Kisah ini saya olah berdasarkan Serat Pustakaraja Purwa (Surakarta)
karya Raden Ngabehi Ranggawarsita dan Serat Pedalangan karya Adipati
Mangkunagara VII, dengan sedikit pengembangan.
Kediri, 08 Mei 2016
Heri Purwanto
------------------------------
ooo ------------------------------
Batara Darma |
LAHIRNYA RADEN UTARA DAN RADEN WRATSANGKA
Prabu Matsyapati di Kerajaan
Wirata dihadap putra tunggalnya, yaitu Raden Seta, beserta para menteri dan
punggawa, antara lain Patih Kincaka, Arya Rupakinca, Arya Rajamala, dan Arya
Nirbita. Hadir pula seorang pendeta tua pengelana bernama Resi Druwasa yang merupakan
guru Prabu Matsyapati.
Resi Druwasa ini pernah
menjadi guru Dewi Kunti saat berkelana ke negeri Mandura dulu. Kali ini ia pun
berkelana ke negeri Wirata dan telah beberapa bulan lamanya menjadi guru bagi Prabu
Matsyapati dan Dewi Sudaksina.
Hari itu Prabu Matsyapati
telah menamatkan pelajarannya dan ia pun berterima kasih kepada Resi Druwasa.

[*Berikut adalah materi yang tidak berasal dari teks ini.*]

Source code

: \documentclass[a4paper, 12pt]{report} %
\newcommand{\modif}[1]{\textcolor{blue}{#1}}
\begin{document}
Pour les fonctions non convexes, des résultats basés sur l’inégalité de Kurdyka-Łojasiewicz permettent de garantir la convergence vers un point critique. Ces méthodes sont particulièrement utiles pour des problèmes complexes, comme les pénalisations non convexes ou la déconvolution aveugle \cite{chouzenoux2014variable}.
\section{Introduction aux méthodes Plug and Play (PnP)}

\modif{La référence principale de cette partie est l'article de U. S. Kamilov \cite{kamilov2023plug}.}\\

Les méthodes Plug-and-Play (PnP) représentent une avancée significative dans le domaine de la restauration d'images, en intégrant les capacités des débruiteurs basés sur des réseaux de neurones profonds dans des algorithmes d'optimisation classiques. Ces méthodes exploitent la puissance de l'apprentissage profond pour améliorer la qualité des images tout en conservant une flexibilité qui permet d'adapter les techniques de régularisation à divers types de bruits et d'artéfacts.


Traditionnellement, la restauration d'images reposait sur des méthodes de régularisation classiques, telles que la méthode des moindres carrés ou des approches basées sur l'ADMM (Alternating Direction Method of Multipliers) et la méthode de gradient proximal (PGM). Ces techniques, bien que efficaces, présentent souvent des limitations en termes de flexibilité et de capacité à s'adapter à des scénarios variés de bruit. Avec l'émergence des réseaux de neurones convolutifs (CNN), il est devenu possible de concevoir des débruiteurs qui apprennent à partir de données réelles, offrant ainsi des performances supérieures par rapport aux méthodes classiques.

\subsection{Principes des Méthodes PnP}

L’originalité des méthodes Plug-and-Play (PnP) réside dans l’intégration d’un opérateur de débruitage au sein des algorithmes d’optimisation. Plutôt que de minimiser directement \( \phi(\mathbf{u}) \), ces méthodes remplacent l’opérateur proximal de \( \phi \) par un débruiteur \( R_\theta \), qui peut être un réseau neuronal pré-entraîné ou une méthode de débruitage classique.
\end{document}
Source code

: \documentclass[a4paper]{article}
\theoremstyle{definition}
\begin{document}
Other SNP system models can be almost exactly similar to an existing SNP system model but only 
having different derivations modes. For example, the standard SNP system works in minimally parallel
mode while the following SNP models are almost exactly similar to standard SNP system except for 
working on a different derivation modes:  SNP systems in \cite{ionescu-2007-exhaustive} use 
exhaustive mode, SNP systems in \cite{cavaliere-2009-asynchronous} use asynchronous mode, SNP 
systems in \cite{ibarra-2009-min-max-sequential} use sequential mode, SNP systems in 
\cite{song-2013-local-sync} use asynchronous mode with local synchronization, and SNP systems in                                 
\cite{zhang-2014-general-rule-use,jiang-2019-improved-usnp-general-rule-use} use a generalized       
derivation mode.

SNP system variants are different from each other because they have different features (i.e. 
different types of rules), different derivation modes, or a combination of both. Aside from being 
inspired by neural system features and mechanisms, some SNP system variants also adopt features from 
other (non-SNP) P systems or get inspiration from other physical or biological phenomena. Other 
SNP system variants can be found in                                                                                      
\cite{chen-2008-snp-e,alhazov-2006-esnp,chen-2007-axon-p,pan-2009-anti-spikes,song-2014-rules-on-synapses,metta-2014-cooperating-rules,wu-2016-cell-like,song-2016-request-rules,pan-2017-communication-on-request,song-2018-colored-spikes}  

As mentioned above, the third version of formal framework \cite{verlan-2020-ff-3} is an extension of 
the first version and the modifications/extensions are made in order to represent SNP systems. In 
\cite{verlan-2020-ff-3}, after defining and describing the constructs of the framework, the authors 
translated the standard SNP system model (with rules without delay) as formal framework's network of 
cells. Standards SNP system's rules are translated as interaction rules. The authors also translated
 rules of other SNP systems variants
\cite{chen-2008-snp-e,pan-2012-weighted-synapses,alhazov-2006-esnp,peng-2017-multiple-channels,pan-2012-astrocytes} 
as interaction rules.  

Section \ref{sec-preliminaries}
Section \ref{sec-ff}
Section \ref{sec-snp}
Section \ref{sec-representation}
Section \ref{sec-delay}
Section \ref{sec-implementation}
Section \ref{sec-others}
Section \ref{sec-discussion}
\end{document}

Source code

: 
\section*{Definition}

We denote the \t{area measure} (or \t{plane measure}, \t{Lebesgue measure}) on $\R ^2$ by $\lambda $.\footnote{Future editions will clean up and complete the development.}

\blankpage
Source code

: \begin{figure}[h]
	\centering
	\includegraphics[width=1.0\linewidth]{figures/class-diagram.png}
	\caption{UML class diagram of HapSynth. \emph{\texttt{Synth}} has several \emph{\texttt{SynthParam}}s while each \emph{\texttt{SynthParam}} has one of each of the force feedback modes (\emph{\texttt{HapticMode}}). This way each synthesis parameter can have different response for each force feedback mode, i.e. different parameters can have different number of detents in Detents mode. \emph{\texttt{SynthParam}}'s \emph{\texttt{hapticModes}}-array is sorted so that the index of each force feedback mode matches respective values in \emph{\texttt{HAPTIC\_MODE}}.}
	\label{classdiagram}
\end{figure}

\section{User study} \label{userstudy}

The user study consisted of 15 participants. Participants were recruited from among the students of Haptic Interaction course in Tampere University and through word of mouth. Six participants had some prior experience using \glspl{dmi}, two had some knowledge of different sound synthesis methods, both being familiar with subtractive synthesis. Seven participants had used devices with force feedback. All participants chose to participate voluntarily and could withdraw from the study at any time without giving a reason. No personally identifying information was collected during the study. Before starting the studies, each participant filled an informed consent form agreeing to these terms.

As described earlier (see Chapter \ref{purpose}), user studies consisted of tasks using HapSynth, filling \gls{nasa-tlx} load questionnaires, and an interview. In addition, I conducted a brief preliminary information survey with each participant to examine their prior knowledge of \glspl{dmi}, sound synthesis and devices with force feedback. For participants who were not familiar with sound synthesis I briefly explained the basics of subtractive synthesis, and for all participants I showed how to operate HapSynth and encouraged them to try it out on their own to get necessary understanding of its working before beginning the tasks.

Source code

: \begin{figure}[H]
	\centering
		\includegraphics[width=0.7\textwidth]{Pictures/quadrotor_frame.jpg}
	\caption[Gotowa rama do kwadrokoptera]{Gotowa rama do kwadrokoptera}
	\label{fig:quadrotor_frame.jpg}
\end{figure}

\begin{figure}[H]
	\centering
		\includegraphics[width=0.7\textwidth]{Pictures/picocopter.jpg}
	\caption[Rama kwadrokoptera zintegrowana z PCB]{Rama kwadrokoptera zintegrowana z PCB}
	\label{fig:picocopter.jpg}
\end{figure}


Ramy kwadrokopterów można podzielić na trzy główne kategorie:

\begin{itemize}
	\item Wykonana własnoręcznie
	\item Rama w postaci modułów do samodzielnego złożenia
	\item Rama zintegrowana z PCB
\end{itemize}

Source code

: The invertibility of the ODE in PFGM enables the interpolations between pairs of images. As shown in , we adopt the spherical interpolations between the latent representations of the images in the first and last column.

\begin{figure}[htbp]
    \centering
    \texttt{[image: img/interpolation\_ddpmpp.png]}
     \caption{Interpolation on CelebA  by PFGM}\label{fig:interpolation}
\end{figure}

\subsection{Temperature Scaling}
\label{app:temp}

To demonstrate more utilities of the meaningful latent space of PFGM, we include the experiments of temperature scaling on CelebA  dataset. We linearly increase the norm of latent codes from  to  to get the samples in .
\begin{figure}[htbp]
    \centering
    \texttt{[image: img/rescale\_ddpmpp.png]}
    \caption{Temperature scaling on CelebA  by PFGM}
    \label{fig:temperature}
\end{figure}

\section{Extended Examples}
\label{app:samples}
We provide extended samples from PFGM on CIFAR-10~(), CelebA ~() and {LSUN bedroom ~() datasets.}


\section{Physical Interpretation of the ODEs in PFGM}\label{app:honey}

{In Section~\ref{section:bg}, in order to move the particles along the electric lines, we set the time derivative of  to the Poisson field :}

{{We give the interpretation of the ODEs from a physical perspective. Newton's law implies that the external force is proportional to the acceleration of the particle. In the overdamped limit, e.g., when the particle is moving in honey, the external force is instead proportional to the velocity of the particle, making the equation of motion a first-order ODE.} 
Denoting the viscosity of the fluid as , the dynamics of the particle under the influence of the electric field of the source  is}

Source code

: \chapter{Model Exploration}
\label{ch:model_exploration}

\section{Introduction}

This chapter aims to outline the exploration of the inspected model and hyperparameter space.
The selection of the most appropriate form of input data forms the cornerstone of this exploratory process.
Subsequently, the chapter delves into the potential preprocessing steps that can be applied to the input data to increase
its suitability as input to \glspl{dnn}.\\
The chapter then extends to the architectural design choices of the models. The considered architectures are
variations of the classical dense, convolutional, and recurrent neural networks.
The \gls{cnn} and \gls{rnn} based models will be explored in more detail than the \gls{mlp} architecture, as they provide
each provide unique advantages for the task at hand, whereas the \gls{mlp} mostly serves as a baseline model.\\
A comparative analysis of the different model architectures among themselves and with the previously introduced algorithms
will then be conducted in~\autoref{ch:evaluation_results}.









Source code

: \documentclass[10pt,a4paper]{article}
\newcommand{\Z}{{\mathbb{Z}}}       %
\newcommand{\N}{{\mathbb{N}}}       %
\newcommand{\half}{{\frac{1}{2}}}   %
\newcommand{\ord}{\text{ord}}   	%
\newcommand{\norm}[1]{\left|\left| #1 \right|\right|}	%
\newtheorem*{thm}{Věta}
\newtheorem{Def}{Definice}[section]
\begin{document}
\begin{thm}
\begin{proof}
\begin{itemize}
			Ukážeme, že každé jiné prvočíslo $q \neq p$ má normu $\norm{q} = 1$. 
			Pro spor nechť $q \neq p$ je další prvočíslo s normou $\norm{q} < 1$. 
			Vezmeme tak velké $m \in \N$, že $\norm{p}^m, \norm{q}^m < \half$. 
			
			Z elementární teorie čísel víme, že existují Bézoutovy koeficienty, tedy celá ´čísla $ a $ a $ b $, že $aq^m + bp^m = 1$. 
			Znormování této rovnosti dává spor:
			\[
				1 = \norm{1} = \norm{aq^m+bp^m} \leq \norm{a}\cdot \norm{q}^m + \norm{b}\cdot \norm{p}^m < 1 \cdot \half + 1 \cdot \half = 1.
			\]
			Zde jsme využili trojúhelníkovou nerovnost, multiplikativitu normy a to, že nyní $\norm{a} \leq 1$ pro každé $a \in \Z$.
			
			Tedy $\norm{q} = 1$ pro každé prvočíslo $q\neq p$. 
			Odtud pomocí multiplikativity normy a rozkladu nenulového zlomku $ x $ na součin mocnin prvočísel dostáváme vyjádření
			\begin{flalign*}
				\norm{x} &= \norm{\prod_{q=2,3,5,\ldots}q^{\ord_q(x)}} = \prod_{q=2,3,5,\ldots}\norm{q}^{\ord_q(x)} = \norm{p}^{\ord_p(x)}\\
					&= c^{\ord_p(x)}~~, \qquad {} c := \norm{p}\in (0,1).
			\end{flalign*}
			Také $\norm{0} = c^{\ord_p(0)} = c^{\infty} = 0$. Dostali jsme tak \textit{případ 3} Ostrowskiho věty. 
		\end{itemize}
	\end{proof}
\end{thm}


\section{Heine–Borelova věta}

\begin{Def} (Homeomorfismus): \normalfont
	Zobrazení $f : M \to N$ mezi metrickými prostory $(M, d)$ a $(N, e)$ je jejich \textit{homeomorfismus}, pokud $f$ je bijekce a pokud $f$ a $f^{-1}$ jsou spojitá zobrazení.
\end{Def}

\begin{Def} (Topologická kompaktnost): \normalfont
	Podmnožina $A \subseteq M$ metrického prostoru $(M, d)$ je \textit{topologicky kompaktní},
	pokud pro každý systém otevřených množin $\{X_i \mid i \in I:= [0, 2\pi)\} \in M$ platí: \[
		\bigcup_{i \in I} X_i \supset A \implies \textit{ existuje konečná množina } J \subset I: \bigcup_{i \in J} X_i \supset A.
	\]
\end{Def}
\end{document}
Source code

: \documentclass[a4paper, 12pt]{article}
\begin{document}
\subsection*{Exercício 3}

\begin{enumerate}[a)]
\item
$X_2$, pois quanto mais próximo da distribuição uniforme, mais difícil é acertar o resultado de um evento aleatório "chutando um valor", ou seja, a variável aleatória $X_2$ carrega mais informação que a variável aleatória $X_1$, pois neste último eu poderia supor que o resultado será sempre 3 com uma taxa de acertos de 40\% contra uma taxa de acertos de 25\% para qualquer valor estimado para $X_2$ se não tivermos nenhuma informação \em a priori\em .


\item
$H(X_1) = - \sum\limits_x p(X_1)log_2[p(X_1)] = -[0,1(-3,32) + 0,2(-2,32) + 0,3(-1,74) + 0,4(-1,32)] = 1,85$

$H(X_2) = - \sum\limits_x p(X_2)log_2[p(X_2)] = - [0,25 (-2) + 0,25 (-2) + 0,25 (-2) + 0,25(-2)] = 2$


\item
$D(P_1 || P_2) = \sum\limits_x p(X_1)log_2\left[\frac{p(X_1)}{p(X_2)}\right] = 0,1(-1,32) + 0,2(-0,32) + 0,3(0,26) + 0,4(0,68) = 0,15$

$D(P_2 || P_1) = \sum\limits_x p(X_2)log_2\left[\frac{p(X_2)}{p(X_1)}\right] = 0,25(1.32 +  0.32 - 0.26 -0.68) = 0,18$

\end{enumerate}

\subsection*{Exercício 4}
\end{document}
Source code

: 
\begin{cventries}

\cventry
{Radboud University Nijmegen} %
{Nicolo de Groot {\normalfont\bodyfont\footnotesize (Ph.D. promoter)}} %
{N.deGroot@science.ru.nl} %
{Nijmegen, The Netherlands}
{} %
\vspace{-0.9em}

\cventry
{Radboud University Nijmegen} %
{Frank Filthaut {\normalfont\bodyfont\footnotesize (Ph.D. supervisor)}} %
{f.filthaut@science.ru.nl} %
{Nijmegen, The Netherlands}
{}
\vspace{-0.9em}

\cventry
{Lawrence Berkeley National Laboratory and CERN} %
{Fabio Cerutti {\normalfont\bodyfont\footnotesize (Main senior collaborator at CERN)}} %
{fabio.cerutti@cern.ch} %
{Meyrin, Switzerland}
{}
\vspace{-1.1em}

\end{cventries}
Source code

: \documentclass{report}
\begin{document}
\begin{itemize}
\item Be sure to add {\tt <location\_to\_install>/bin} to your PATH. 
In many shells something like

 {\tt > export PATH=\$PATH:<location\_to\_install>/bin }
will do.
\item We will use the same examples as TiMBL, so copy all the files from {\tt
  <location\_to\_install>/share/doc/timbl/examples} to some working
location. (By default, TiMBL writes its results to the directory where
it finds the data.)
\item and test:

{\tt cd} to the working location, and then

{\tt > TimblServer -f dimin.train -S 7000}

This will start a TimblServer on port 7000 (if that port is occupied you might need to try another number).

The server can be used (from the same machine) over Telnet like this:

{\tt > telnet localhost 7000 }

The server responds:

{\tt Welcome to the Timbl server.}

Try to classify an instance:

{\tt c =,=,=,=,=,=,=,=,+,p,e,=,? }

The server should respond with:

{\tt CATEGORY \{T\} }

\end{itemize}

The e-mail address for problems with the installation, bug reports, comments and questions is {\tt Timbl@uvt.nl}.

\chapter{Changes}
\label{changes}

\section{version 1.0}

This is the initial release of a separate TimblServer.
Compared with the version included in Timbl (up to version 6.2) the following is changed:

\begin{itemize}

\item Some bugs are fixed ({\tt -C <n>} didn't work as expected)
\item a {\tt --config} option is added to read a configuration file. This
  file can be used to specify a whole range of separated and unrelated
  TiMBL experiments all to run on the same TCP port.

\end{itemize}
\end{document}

Sebelum mereka berpisah, Prabu Matsyapati memohon untuk diberi sarana agar bisa
berputra lagi. Prabu Matsyapati mengeluh karena ia hanya memiliki seorang
putra, sedangkan kakaknya yaitu mendiang Dewi Durgandini telah memiliki banyak
anak dan cucu. Bahkan, dua orang cucunya, yaitu Adipati Dretarastra dan Prabu
Pandu juga telah berumah tangga.
Sementara itu, Prabu
Matsyapati hanya memiliki seorang putra saja, yaitu Raden Seta yang kini telah
berusia empat puluh tahun tetapi belum menikah, apalagi memiliki anak.
Sehari-hari ia hanya sibuk belajar dan berlatih meningkatkan kesaktian. Untuk
itu, Prabu Matsyapati pun memohon sarana kepada Resi Druwasa agar bisa berputra
lagi, sehingga silsilah Kerajaan Wirata dapat berkembang lebih banyak.
Resi Druwasa menyatakan
bersedia. Ia lalu meminta agar Prabu Matsyapati memanggil sang permaisuri Dewi
Sudaksina. Setelah Dewi Sudaksina hadir di pertemuan, Resi Druwasa pun
mengheningkan cipta sejenak, lalu menyampaikan ramalannya. Ramalan tersebut
berbunyi, Prabu Matsyapati dan Dewi Sudaksina akan memiliki tambahan dua orang putra
lagi dan satu orang putri. Kedua putra tersebut akan tercipta jika Raden Seta
bersedia kembali menjadi bayi, sedangkan yang perempuan akan lahir secara
normal dari rahim Dewi Sudaksina beberapa puluh tahun lagi.
Prabu Matsyapati dan Dewi
Sudaksina lalu bertanya kepada Raden Seta apakah bersedia dikembalikan menjadi
bayi agar bisa memiliki adik. Raden Seta menyatakan bersedia namun dengan
syarat, ia tidak ingin kehilangan semua ilmu dan kesaktian yang telah ia
pelajari selama ini. Resi Druwasa menjelaskan apabila Raden Seta kembali
menjadi bayi, maka ia akan kehilangan kesaktiannya hanya untuk sementara saja. Kelak
setelah dewasa, hendaknya Raden Seta pergi bertapa ke Gunung Suhrini, maka
semua kesaktiannya akan kembali lagi seperti sediakala, bahkan semakin bertambah
banyak.
Mendengar penjelasan tersebut,
Raden Seta pun menyatakan siap dikembalikan menjadi bayi demi kebahagiaan ayah
dan ibunya. Resi Druwasa segera mengadakan sesaji dan membaca mantra.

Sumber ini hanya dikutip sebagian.